Ben funzionali a questa scelta sono le scene di Tommaso Lagattolla, forme cubiche in plexiglas e metallo che suggeriscono con efficacia tutti gli ambienti, illuminandosi per i festini e mostrando lo scheletro per l'intima agonia di Violetta; meno marcata la scelta dei costumi, salvo quelli che disegnano la trasformazione della protagonista, da regina del burlesque ad amante disperata; e giacché prima che dalla tisi Violetta è sconfitta dal giudizio della società, ecco che sul preludio del terzo atto per un istante la giovane moribonda appare sotto una luce celeste come un'icona della Maddalena.


Una Traviata intelligente

Concorde a questa scelta è la lettura musicale del direttore Andrea Certa, che attraversa la partitura con un'esecuzione precisa – esatto e leggibile il suo gesto, rigoroso il concertato –, restituendo alla musica verdiana una limpidezza liberata dagli eccessi della consuetudine. Intenso ma senza enfasi, Certa sa mediare con intelligenza fra il rigore interpretativo e le aspettative del pubblico: al soprano, solo per fare un esempio, viene concesso il celebre mi bemolle sovracuto che conclude la cabaletta Sempre libera e il primo atto; una nota che Verdi, come sappiamo, non scrisse, e che tuttavia una lunga tradizione ha consacrato.

Di ottimo livello la scelta dei tre protagonisti. Splendida Francesca Sassu nel ruolo di Violetta, voce morbida e rotonda, aggraziata e precisa nelle colorature del primo atto, lirica e commovente nei dialoghi con Germont, forte e drammatica in punto di morte; bella presenza d'attrice che le consente di trasformarsi abilmente da spregiudicata padrona di casa a donna trapassata dal male. Pregevole anche la prova di Matteo Lippi nel ruolo di Alfredo, una voce limpida e un bel fraseggio soave, quasi belcantista, non privo tuttavia della giusta misura drammatica; in scena, complice una fisicità non troppo agile, esegue un imbarazzato giovanotto a disagio nella mondanità. Magnifica interpretazione quella di Sergio Vitale nel ruolo di Germont, voce ricca e robusta, fraseggio melodioso –applausi meritati al Di Provenza il mar, il suol – e imponente presenza scenica che sapientemente si contrae nell'ora del pentimento. Molto buona l'equipe dei comprimari: incisiva Laura Cherici nel ruolo di Annina, godibile il ridicolo Gastone di Bruno Lazzaretti, autorevole Mauricio Garcia come Dottor Grenvil; e poi Valeria Tornatore (Flora), Fabio Cucciardi (Douphol), Giovanni La Commare (il marchese d'Obigny), Rosario Zuccaro, Stefano Lo Greco e Fabrizio Persico.
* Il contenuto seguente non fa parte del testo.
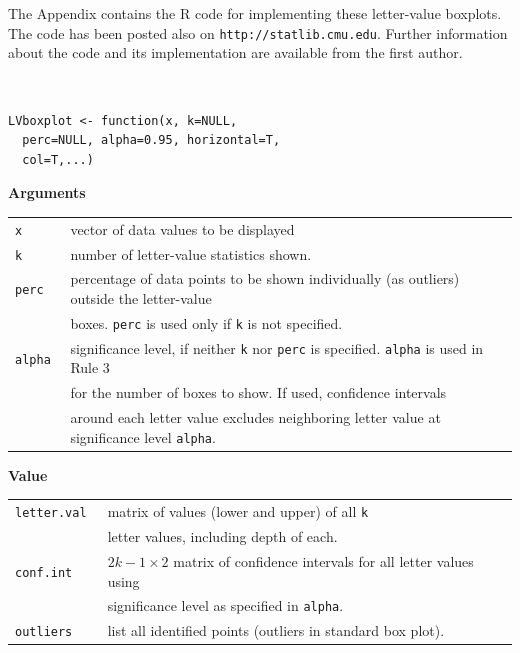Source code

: \documentclass[11pt]{article}
\begin{document}
The Appendix contains the R code for implementing these
letter-value boxplots.  The code has been posted also on
\texttt{http://statlib.cmu.edu}.
Further information about the code and its implementation
are available from the first author.

{\tt
\begin{verbatim}
LVboxplot <- function(x, k=NULL, 
  perc=NULL, alpha=0.95, horizontal=T, 
  col=T,...) 
\end{verbatim}}

\noindent
\textbf{Arguments}

\medskip \noindent
\begin{tabular}{l l }
\tt x & vector of data values to be displayed \\
\tt k & number of letter-value statistics shown. \\
\tt perc & percentage of data points to be shown individually 
            (as outliers) outside the letter-value \\
         & boxes.  {\tt perc} is used only if {\tt k} is not specified.\\
\tt alpha & significance level, if neither {\tt k} 
            nor {\tt perc} is specified.  {\tt alpha} is used in Rule 3 \\
          & for the number of boxes to show.  If used, confidence intervals \\
          & around each letter value  excludes neighboring letter value 
          at significance level {\tt alpha}. 
\end{tabular}

\bigskip \noindent
\textbf{Value}

\medskip \noindent
\begin{tabular}{l l}
\tt letter.val & matrix of values (lower and upper) of all {\tt k}  \\
               & letter values, including depth of each.\\
\tt conf.int & $2k-1 \times 2$ matrix of confidence intervals for 
                         all letter values using \\
             & significance level as specified in {\tt alpha}.\\ 
\tt outliers & list all identified points (outliers 
in standard box plot).\\
\end{tabular}



\end{document}
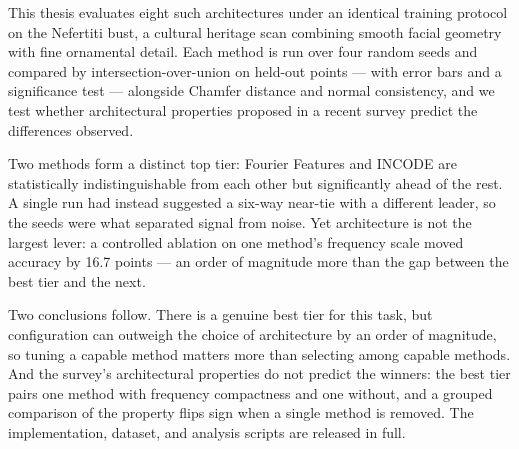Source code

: This thesis evaluates eight such architectures under an identical training protocol on the Nefertiti bust, a cultural heritage scan combining smooth facial geometry with fine ornamental detail. Each method is run over four random seeds and compared by intersection-over-union on held-out points --- with error bars and a significance test --- alongside Chamfer distance and normal consistency, and we test whether architectural properties proposed in a recent survey predict the differences observed.

Two methods form a distinct top tier: Fourier Features and INCODE are statistically indistinguishable from each other but significantly ahead of the rest. A single run had instead suggested a six-way near-tie with a different leader, so the seeds were what separated signal from noise. Yet architecture is not the largest lever: a controlled ablation on one method's frequency scale moved accuracy by 16.7 points --- an order of magnitude more than the gap between the best tier and the next.

Two conclusions follow. There is a genuine best tier for this task, but configuration can outweigh the choice of architecture by an order of magnitude, so tuning a capable method matters more than selecting among capable methods. And the survey's architectural properties do not predict the winners: the best tier pairs one method with frequency compactness and one without, and a grouped comparison of the property flips sign when a single method is removed. The implementation, dataset, and analysis scripts are released in full.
Meritano una menzione speciale il maestro del coro Fabio Modica, che guida un gruppo di giovani a un livello di notevole esecuzione musicale, e le coreografie di Isa Traversi, abilissima a disegnare movimenti precisi e funzionali su una scena sempre sovraccarica di personaggi.

Il teatro Giuseppe Di Stefano, bella arena all'aperto nella regale Villa Margherita, registra per questa prima il tutto esaurito.